(WHAT YOU NEED TO DO) In the copy, include no images, and repeat each entry precisely as written.
** PROVIDED RECORDS follows **
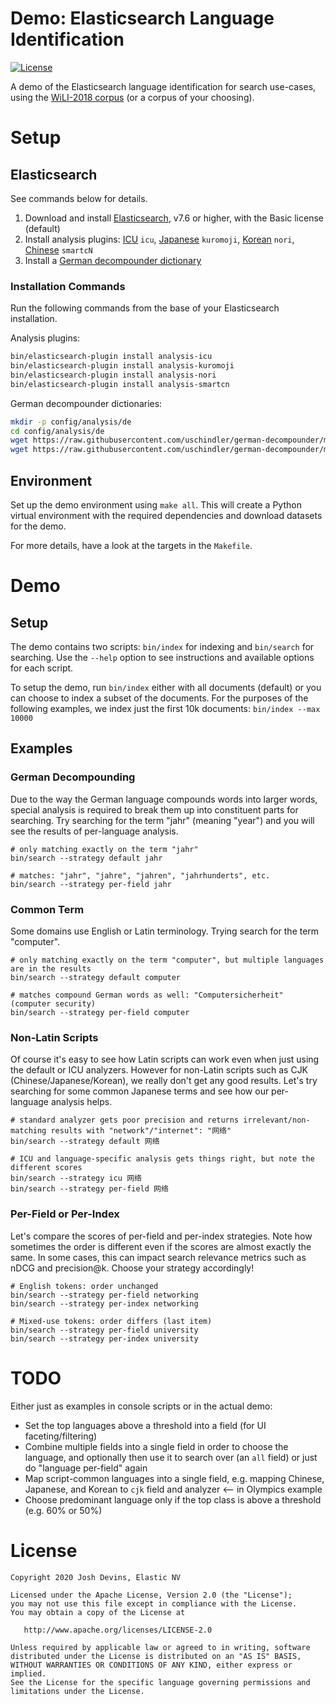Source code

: # Demo: Elasticsearch Language Identification

[![License](https://img.shields.io/badge/License-Apache%202.0-blue.svg)](https://opensource.org/licenses/Apache-2.0)

A demo of the Elasticsearch language identification for search use-cases, using the [WiLI-2018 corpus](https://arxiv.org/abs/1801.07779) (or a corpus of your choosing).

# Setup

## Elasticsearch

See commands below for details.

1. Download and install [Elasticsearch](https://www.elastic.co/downloads/elasticsearch), v7.6 or higher, with the Basic license (default)
1. Install analysis plugins: [ICU](https://www.elastic.co/guide/en/elasticsearch/plugins/current/analysis-icu.html) `icu`, [Japanese](https://www.elastic.co/guide/en/elasticsearch/plugins/current/analysis-kuromoji.html) `kuromoji`, [Korean](https://www.elastic.co/guide/en/elasticsearch/plugins/current/analysis-nori.html) `nori`, [Chinese](https://www.elastic.co/guide/en/elasticsearch/plugins/current/analysis-smartcn.html) `smartcN`  
1. Install a [German decompounder dictionary](https://github.com/uschindler/german-decompounder)

### Installation Commands

Run the following commands from the base of your Elasticsearch installation.

Analysis plugins:

```bash
bin/elasticsearch-plugin install analysis-icu
bin/elasticsearch-plugin install analysis-kuromoji
bin/elasticsearch-plugin install analysis-nori
bin/elasticsearch-plugin install analysis-smartcn
```

German decompounder dictionaries:

```bash
mkdir -p config/analysis/de
cd config/analysis/de
wget https://raw.githubusercontent.com/uschindler/german-decompounder/master/de_DR.xml
wget https://raw.githubusercontent.com/uschindler/german-decompounder/master/dictionary-de.txt
```

## Environment

Set up the demo environment using `make all`. This will create a Python virtual environment with the required dependencies and download datasets for the demo.

For more details, have a look at the targets in the `Makefile`.

# Demo

## Setup

The demo contains two scripts: `bin/index` for indexing and `bin/search` for searching. Use the `--help` option to see instructions and available options for each script.

To setup the demo, run `bin/index` either with all documents (default) or you can choose to index a subset of the documents. For the purposes of the following examples, we index just the first 10k documents: `bin/index --max 10000`

## Examples

### German Decompounding

Due to the way the German language compounds words into larger words, special analysis is required to break them up into constituent parts for searching. Try searching for the term "jahr" (meaning "year") and you will see the results of per-language analysis.

```
# only matching exactly on the term "jahr"
bin/search --strategy default jahr

# matches: "jahr", "jahre", "jahren", "jahrhunderts", etc.
bin/search --strategy per-field jahr
```

### Common Term

Some domains use English or Latin terminology. Trying search for the term "computer".

```
# only matching exactly on the term "computer", but multiple languages are in the results
bin/search --strategy default computer

# matches compound German words as well: "Computersicherheit" (computer security)
bin/search --strategy per-field computer
```

### Non-Latin Scripts

Of course it's easy to see how Latin scripts can work even when just using the default or ICU analyzers. However for non-Latin scripts such as CJK (Chinese/Japanese/Korean), we really don't get any good results. Let's try searching for some common Japanese terms and see how our per-language analysis helps.

```
# standard analyzer gets poor precision and returns irrelevant/non-matching results with "network"/"internet": "网络"
bin/search --strategy default 网络

# ICU and language-specific analysis gets things right, but note the different scores
bin/search --strategy icu 网络
bin/search --strategy per-field 网络
```

### Per-Field or Per-Index

Let's compare the scores of per-field and per-index strategies. Note how sometimes the order is different even if the scores are almost exactly the same. In some cases, this can impact search relevance metrics such as nDCG and precision@k. Choose your strategy accordingly!

```
# English tokens: order unchanged
bin/search --strategy per-field networking
bin/search --strategy per-index networking

# Mixed-use tokens: order differs (last item)
bin/search --strategy per-field university
bin/search --strategy per-index university
```

# TODO

Either just as examples in console scripts or in the actual demo:

- Set the top languages above a threshold into a field (for UI faceting/filtering)
- Combine multiple fields into a single field in order to choose the language, and optionally then use it to search over (an `all` field) or just do "language per-field" again
- Map script-common languages into a single field, e.g. mapping Chinese, Japanese, and Korean to `cjk` field and analyzer <-- in Olympics example
- Choose predominant language only if the top class is above a threshold (e.g. 60% or 50%)

# License

```
Copyright 2020 Josh Devins, Elastic NV

Licensed under the Apache License, Version 2.0 (the "License");
you may not use this file except in compliance with the License.
You may obtain a copy of the License at

   http://www.apache.org/licenses/LICENSE-2.0

Unless required by applicable law or agreed to in writing, software
distributed under the License is distributed on an "AS IS" BASIS,
WITHOUT WARRANTIES OR CONDITIONS OF ANY KIND, either express or implied.
See the License for the specific language governing permissions and
limitations under the License.
```
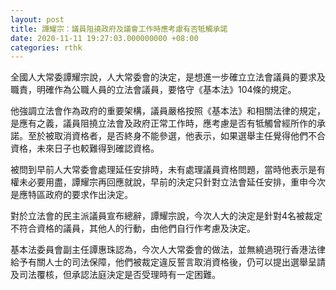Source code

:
 ```yaml
---
layout: post
title: 譚耀宗：議員阻撓政府及議會工作時應考慮有否牴觸承諾
date: 2020-11-11 19:27:03.000000000 +08:00
categories: rthk
---
```


全國人大常委譚耀宗說，人大常委會的決定，是想進一步確立立法會議員的要求及職責，明確作為公職人員的立法會議員，要恪守《基本法》104條的規定。

他強調立法會作為政府的重要架構，議員嚴格按照《基本法》和相關法律的規定，是應有之義，議員阻撓立法會及政府正常工作時，應考慮是否有牴觸曾經所作的承諾。至於被取消資格者，是否終身不能參選，他表示，如果選舉主任覺得他們不合資格，未來日子也較難得到確認資格。

被問到早前人大常委會處理延任安排時，未有處理議員資格問題，當時他表示是有權未必要用盡，譚耀宗再回應就說，早前的決定只針對立法會延任安排，重申今次是應特區政府的要求作出決定。

對於立法會的民主派議員宣布總辭，譚耀宗說，今次人大的決定是針對4名被裁定不符合資格的議員，其他人的行動，由他們自行作考慮及決定。

基本法委員會副主任譚惠珠認為，今次人大常委會的做法，並無繞過現行香港法律給予有關人士的司法保障，他們被裁定違反誓言取消資格後，仍可以提出選舉呈請及司法覆核，但承認法庭決定是否受理時有一定困難。
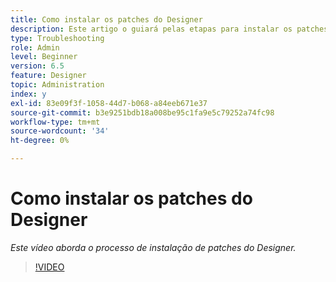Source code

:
 ```yaml
---
title: Como instalar os patches do Designer
description: Este artigo o guiará pelas etapas para instalar os patches do AEM Forms Designer
type: Troubleshooting
role: Admin
level: Beginner
version: 6.5
feature: Designer
topic: Administration
index: y
exl-id: 83e09f3f-1058-44d7-b068-a84eeb671e37
source-git-commit: b3e9251bdb18a008be95c1fa9e5c79252a74fc98
workflow-type: tm+mt
source-wordcount: '34'
ht-degree: 0%

---
```


# Como instalar os patches do Designer

*Este vídeo aborda o processo de instalação de patches do Designer.*

>[!VIDEO](https://video.tv.adobe.com/v/335504?quality=12&learn=on)
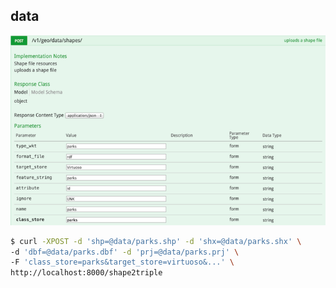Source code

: ## data

![data](css/img/data.png)

```bash
$ curl -XPOST -d 'shp=@data/parks.shp' -d 'shx=@data/parks.shx' \
-d 'dbf=@data/parks.dbf' -d 'prj=@data/parks.prj' \
-F 'class_store=parks&target_store=virtuoso&...' \
http://localhost:8000/shape2triple
```
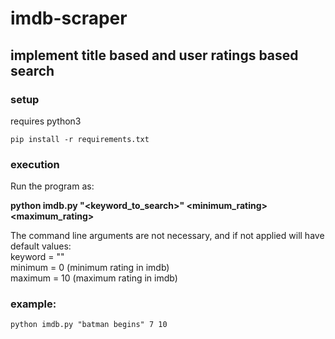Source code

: # imdb-scraper

## implement title based and user ratings based search

### setup
requires python3      
```
pip install -r requirements.txt
```
       
### execution   
Run the program as:        

**python imdb.py "<keyword_to_search>" <minimum_rating> <maximum_rating>**       
     
The command line arguments are not necessary, and if not applied will have default values:       
keyword = ""      
minimum = 0 (minimum rating in imdb)      
maximum = 10 (maximum rating in imdb)      


### example:       

```
python imdb.py "batman begins" 7 10
```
** End of PROVIDED RECORDS **
(REPLY)
Source code

: # Demo: Elasticsearch Language Identification

[![License](https://img.shields.io/badge/License-Apache%202.0-blue.svg)](https://opensource.org/licenses/Apache-2.0)

A demo of the Elasticsearch language identification for search use-cases, using the [WiLI-2018 corpus](https://arxiv.org/abs/1801.07779) (or a corpus of your choosing).

# Setup

## Elasticsearch

See commands below for details.

1. Download and install [Elasticsearch](https://www.elastic.co/downloads/elasticsearch), v7.6 or higher, with the Basic license (default)
1. Install analysis plugins: [ICU](https://www.elastic.co/guide/en/elasticsearch/plugins/current/analysis-icu.html) `icu`, [Japanese](https://www.elastic.co/guide/en/elasticsearch/plugins/current/analysis-kuromoji.html) `kuromoji`, [Korean](https://www.elastic.co/guide/en/elasticsearch/plugins/current/analysis-nori.html) `nori`, [Chinese](https://www.elastic.co/guide/en/elasticsearch/plugins/current/analysis-smartcn.html) `smartcN`  
1. Install a [German decompounder dictionary](https://github.com/uschindler/german-decompounder)

### Installation Commands

Run the following commands from the base of your Elasticsearch installation.

Analysis plugins:

```bash
bin/elasticsearch-plugin install analysis-icu
bin/elasticsearch-plugin install analysis-kuromoji
bin/elasticsearch-plugin install analysis-nori
bin/elasticsearch-plugin install analysis-smartcn
```

German decompounder dictionaries:

```bash
mkdir -p config/analysis/de
cd config/analysis/de
wget https://raw.githubusercontent.com/uschindler/german-decompounder/master/de_DR.xml
wget https://raw.githubusercontent.com/uschindler/german-decompounder/master/dictionary-de.txt
```

## Environment

Set up the demo environment using `make all`. This will create a Python virtual environment with the required dependencies and download datasets for the demo.

For more details, have a look at the targets in the `Makefile`.

# Demo

## Setup

The demo contains two scripts: `bin/index` for indexing and `bin/search` for searching. Use the `--help` option to see instructions and available options for each script.

To setup the demo, run `bin/index` either with all documents (default) or you can choose to index a subset of the documents. For the purposes of the following examples, we index just the first 10k documents: `bin/index --max 10000`

## Examples

### German Decompounding

Due to the way the German language compounds words into larger words, special analysis is required to break them up into constituent parts for searching. Try searching for the term "jahr" (meaning "year") and you will see the results of per-language analysis.

```
# only matching exactly on the term "jahr"
bin/search --strategy default jahr

# matches: "jahr", "jahre", "jahren", "jahrhunderts", etc.
bin/search --strategy per-field jahr
```

### Common Term

Some domains use English or Latin terminology. Trying search for the term "computer".

```
# only matching exactly on the term "computer", but multiple languages are in the results
bin/search --strategy default computer

# matches compound German words as well: "Computersicherheit" (computer security)
bin/search --strategy per-field computer
```

### Non-Latin Scripts

Of course it's easy to see how Latin scripts can work even when just using the default or ICU analyzers. However for non-Latin scripts such as CJK (Chinese/Japanese/Korean), we really don't get any good results. Let's try searching for some common Japanese terms and see how our per-language analysis helps.

```
# standard analyzer gets poor precision and returns irrelevant/non-matching results with "network"/"internet": "网络"
bin/search --strategy default 网络

# ICU and language-specific analysis gets things right, but note the different scores
bin/search --strategy icu 网络
bin/search --strategy per-field 网络
```

### Per-Field or Per-Index

Let's compare the scores of per-field and per-index strategies. Note how sometimes the order is different even if the scores are almost exactly the same. In some cases, this can impact search relevance metrics such as nDCG and precision@k. Choose your strategy accordingly!

```
# English tokens: order unchanged
bin/search --strategy per-field networking
bin/search --strategy per-index networking

# Mixed-use tokens: order differs (last item)
bin/search --strategy per-field university
bin/search --strategy per-index university
```

# TODO

Either just as examples in console scripts or in the actual demo:

- Set the top languages above a threshold into a field (for UI faceting/filtering)
- Combine multiple fields into a single field in order to choose the language, and optionally then use it to search over (an `all` field) or just do "language per-field" again
- Map script-common languages into a single field, e.g. mapping Chinese, Japanese, and Korean to `cjk` field and analyzer <-- in Olympics example
- Choose predominant language only if the top class is above a threshold (e.g. 60% or 50%)

# License

```
Copyright 2020 Josh Devins, Elastic NV

Licensed under the Apache License, Version 2.0 (the "License");
you may not use this file except in compliance with the License.
You may obtain a copy of the License at

   http://www.apache.org/licenses/LICENSE-2.0

Unless required by applicable law or agreed to in writing, software
distributed under the License is distributed on an "AS IS" BASIS,
WITHOUT WARRANTIES OR CONDITIONS OF ANY KIND, either express or implied.
See the License for the specific language governing permissions and
limitations under the License.
```
Source code

:
 ```yaml
---
layout: post
title: 譚耀宗：議員阻撓政府及議會工作時應考慮有否牴觸承諾
date: 2020-11-11 19:27:03.000000000 +08:00
categories: rthk
---
```


全國人大常委譚耀宗說，人大常委會的決定，是想進一步確立立法會議員的要求及職責，明確作為公職人員的立法會議員，要恪守《基本法》104條的規定。

他強調立法會作為政府的重要架構，議員嚴格按照《基本法》和相關法律的規定，是應有之義，議員阻撓立法會及政府正常工作時，應考慮是否有牴觸曾經所作的承諾。至於被取消資格者，是否終身不能參選，他表示，如果選舉主任覺得他們不合資格，未來日子也較難得到確認資格。

被問到早前人大常委會處理延任安排時，未有處理議員資格問題，當時他表示是有權未必要用盡，譚耀宗再回應就說，早前的決定只針對立法會延任安排，重申今次是應特區政府的要求作出決定。

對於立法會的民主派議員宣布總辭，譚耀宗說，今次人大的決定是針對4名被裁定不符合資格的議員，其他人的行動，由他們自行作考慮及決定。

基本法委員會副主任譚惠珠認為，今次人大常委會的做法，並無繞過現行香港法律給予有關人士的司法保障，他們被裁定違反誓言取消資格後，仍可以提出選舉呈請及司法覆核，但承認法庭決定是否受理時有一定困難。
Source code

:
 ```yaml
---
title: Como instalar os patches do Designer
description: Este artigo o guiará pelas etapas para instalar os patches do AEM Forms Designer
type: Troubleshooting
role: Admin
level: Beginner
version: 6.5
feature: Designer
topic: Administration
index: y
exl-id: 83e09f3f-1058-44d7-b068-a84eeb671e37
source-git-commit: b3e9251bdb18a008be95c1fa9e5c79252a74fc98
workflow-type: tm+mt
source-wordcount: '34'
ht-degree: 0%

---
```


# Como instalar os patches do Designer

*Este vídeo aborda o processo de instalação de patches do Designer.*

>[!VIDEO](https://video.tv.adobe.com/v/335504?quality=12&learn=on)
Source code

: ## data

![data](css/img/data.png)

```bash
$ curl -XPOST -d 'shp=@data/parks.shp' -d 'shx=@data/parks.shx' \
-d 'dbf=@data/parks.dbf' -d 'prj=@data/parks.prj' \
-F 'class_store=parks&target_store=virtuoso&...' \
http://localhost:8000/shape2triple
```
Source code

: # imdb-scraper

## implement title based and user ratings based search

### setup
requires python3      
```
pip install -r requirements.txt
```
       
### execution   
Run the program as:        

**python imdb.py "<keyword_to_search>" <minimum_rating> <maximum_rating>**       
     
The command line arguments are not necessary, and if not applied will have default values:       
keyword = ""      
minimum = 0 (minimum rating in imdb)      
maximum = 10 (maximum rating in imdb)      


### example:       

```
python imdb.py "batman begins" 7 10
```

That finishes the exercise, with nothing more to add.